Internally, the class needs to read data from the file a block (say, 4096 bytes) at a time. Then a string GetWord() (yes, returning by value here is good) method will:
First, read any white space characters, taking care to increment the object's lineNumber member every time it hits a \n.
Then read non-whitespace characters, putting them into the string object you'll be returning.
If it runs out of stuff to read, read the next block and continue.

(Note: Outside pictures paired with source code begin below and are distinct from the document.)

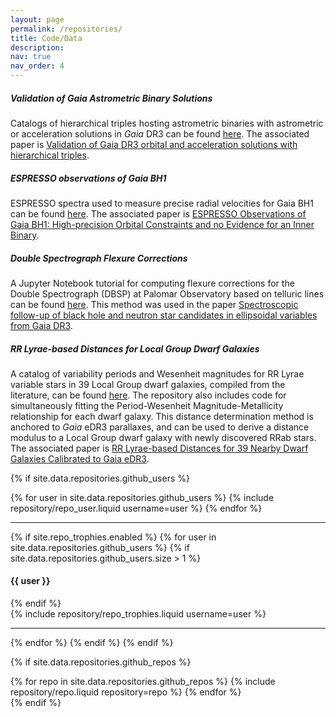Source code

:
 ```yaml
---
layout: page
permalink: /repositories/
title: Code/Data
description:
nav: true
nav_order: 4
---
```


##### Validation of _Gaia_ Astrometric Binary Solutions

Catalogs of hierarchical triples hosting astrometric binaries with astrometric or acceleration solutions in _Gaia_ DR3 can be found [here](https://github.com/pranav-nagarajan/Astrometric-Binaries-Validation). The associated paper is [Validation of Gaia DR3 orbital and acceleration solutions with hierarchical triples](https://ui.adsabs.harvard.edu/abs/2024arXiv240716760N/abstract).

##### ESPRESSO observations of Gaia BH1

ESPRESSO spectra used to measure precise radial velocities for Gaia BH1 can be found [here](https://github.com/pranav-nagarajan/Gaia-BH1-Precision-RVs). The associated paper is [ESPRESSO Observations of Gaia BH1: High-precision Orbital Constraints and no Evidence for an Inner Binary](https://ui.adsabs.harvard.edu/abs/2024PASP..136a4202N/abstract).

##### Double Spectrograph Flexure Corrections

A Jupyter Notebook tutorial for computing flexure corrections for the Double Spectrograph (DBSP) at Palomar Observatory based on telluric lines can be found [here](https://github.com/pranav-nagarajan/DBSP-Flexure-Corrections). This method was used in the paper [Spectroscopic follow-up of black hole and neutron star candidates in ellipsoidal variables from Gaia DR3](https://ui.adsabs.harvard.edu/abs/2023MNRAS.524.4367N/abstract).

##### RR Lyrae-based Distances for Local Group Dwarf Galaxies

A catalog of variability periods and Wesenheit magnitudes for RR Lyrae variable stars in 39 Local Group dwarf galaxies, compiled from the literature, can be found [here](https://github.com/pranav-nagarajan/Mapping-Local-Group). The repository also includes code for simultaneously fitting the Period-Wesenheit Magnitude-Metallicity relationship for each dwarf galaxy. This distance determination method is anchored to _Gaia_ eDR3 parallaxes, and can be used to derive a distance modulus to a Local Group dwarf galaxy with newly discovered RRab stars. The associated paper is [RR Lyrae-based Distances for 39 Nearby Dwarf Galaxies Calibrated to Gaia eDR3](https://ui.adsabs.harvard.edu/abs/2022ApJ...932...19N/abstract).

{% if site.data.repositories.github_users %}

<div class="repositories d-flex flex-wrap flex-md-row flex-column justify-content-between align-items-center">
  {% for user in site.data.repositories.github_users %}
    {% include repository/repo_user.liquid username=user %}
  {% endfor %}
</div>

---

{% if site.repo_trophies.enabled %}
{% for user in site.data.repositories.github_users %}
{% if site.data.repositories.github_users.size > 1 %}

  <h4>{{ user }}</h4>
  {% endif %}
  <div class="repositories d-flex flex-wrap flex-md-row flex-column justify-content-between align-items-center">
  {% include repository/repo_trophies.liquid username=user %}
  </div>

---

{% endfor %}
{% endif %}
{% endif %}

{% if site.data.repositories.github_repos %}

<div class="repositories d-flex flex-wrap flex-md-row flex-column justify-content-between align-items-center">
  {% for repo in site.data.repositories.github_repos %}
    {% include repository/repo.liquid repository=repo %}
  {% endfor %}
</div>
{% endif %}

If the you hit the end of file, the string you have is the whole word (which may be empty) and should be returned.
If the function returns an empty string, that tells the caller that the end of file has been reached. (Files usually end with whitespace characters, so reading whitespace characters cannot imply that there will be a word later on.)
Then you can call this method at the same place in your code as your cin >> line and the rest of the code doesn't need to know the details of your block buffering.
An alternative approach is to read things a line at a time, but all the read functions that would work for you require you to create a fixed-size buffer to read into beforehand, and if the line is longer than that buffer, you have to deal with it somehow. It could get more complicated than the class I described.